Stored data entries

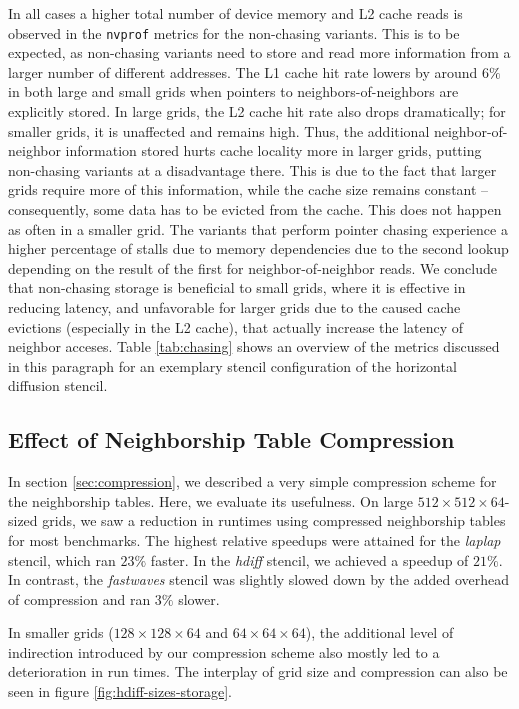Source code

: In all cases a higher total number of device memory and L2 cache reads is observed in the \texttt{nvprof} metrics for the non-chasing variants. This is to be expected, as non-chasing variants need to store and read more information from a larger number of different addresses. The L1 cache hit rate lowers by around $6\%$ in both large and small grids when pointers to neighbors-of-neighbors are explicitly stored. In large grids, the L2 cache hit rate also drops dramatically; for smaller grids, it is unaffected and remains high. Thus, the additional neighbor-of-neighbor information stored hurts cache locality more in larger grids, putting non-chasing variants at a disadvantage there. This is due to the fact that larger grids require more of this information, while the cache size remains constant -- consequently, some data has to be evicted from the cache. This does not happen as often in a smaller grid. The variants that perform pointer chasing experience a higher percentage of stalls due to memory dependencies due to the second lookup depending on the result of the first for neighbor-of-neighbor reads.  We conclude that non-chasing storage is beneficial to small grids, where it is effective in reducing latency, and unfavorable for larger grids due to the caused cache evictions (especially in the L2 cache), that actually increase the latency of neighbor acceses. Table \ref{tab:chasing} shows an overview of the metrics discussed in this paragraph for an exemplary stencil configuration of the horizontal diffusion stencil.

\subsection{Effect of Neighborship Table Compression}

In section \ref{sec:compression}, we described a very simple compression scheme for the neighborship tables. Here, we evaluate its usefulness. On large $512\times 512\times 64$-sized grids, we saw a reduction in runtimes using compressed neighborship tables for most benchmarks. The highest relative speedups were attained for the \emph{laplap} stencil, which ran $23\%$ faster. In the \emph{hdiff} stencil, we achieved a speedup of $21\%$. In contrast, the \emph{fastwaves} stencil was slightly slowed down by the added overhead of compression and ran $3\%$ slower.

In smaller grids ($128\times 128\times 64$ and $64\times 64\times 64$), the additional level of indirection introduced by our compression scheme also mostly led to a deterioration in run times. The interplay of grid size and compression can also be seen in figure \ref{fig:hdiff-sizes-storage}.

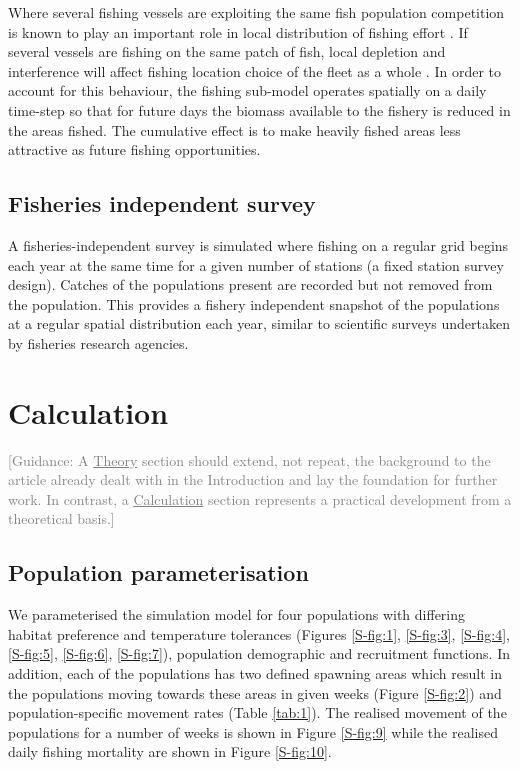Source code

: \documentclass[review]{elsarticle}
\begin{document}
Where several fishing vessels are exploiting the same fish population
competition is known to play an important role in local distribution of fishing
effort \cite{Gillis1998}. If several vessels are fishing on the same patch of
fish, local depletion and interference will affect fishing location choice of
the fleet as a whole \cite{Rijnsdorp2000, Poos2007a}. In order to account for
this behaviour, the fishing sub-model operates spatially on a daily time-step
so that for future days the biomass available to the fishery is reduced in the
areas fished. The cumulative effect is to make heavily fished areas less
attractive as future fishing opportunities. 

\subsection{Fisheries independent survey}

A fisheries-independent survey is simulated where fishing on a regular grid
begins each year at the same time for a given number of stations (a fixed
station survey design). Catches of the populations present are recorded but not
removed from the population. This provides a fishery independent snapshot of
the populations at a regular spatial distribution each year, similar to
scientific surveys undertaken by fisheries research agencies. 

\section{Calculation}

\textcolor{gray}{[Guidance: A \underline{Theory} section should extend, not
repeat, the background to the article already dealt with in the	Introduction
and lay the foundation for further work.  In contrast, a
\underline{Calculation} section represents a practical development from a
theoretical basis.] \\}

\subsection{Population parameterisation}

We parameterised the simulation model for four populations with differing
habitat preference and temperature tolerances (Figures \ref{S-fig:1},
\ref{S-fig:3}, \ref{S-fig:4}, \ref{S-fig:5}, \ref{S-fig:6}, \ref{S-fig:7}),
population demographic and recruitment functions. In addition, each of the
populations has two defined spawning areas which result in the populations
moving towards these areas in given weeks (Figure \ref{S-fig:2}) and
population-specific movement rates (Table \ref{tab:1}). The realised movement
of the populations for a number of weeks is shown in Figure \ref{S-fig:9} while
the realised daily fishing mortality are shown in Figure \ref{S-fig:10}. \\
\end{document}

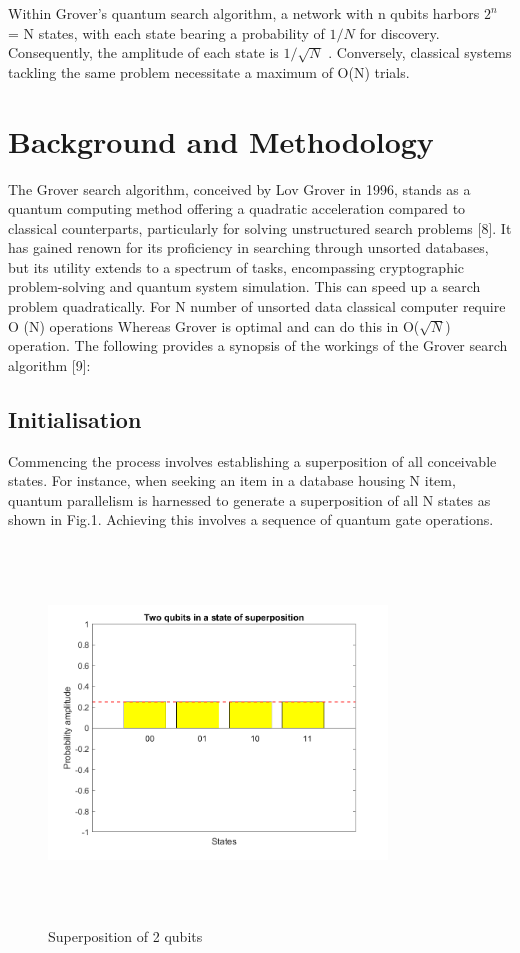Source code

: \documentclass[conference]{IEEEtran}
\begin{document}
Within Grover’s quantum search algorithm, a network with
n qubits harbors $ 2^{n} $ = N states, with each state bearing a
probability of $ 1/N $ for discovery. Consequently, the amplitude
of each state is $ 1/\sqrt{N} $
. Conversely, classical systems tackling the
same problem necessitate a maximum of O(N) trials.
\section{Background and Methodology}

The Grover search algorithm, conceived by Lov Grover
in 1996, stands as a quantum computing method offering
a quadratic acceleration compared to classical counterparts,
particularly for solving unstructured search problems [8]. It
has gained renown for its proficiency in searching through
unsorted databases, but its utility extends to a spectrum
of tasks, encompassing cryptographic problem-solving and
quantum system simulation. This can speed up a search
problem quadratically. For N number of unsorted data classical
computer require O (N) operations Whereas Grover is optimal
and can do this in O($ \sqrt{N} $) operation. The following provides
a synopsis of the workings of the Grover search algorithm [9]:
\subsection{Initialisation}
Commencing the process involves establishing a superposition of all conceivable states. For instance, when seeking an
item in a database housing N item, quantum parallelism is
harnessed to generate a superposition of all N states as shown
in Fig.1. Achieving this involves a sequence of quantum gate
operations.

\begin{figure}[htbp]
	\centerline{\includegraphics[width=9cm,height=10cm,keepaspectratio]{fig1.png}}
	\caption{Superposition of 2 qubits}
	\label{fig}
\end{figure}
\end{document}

**WORK TASK**
Your answer should consist of every line from the entries that holds "Grover".

**EXPECTED OUTPUT**
Within Grover’s quantum search algorithm, a network with
The Grover search algorithm, conceived by Lov Grover
computer require O (N) operations Whereas Grover is optimal
a synopsis of the workings of the Grover search algorithm [9]:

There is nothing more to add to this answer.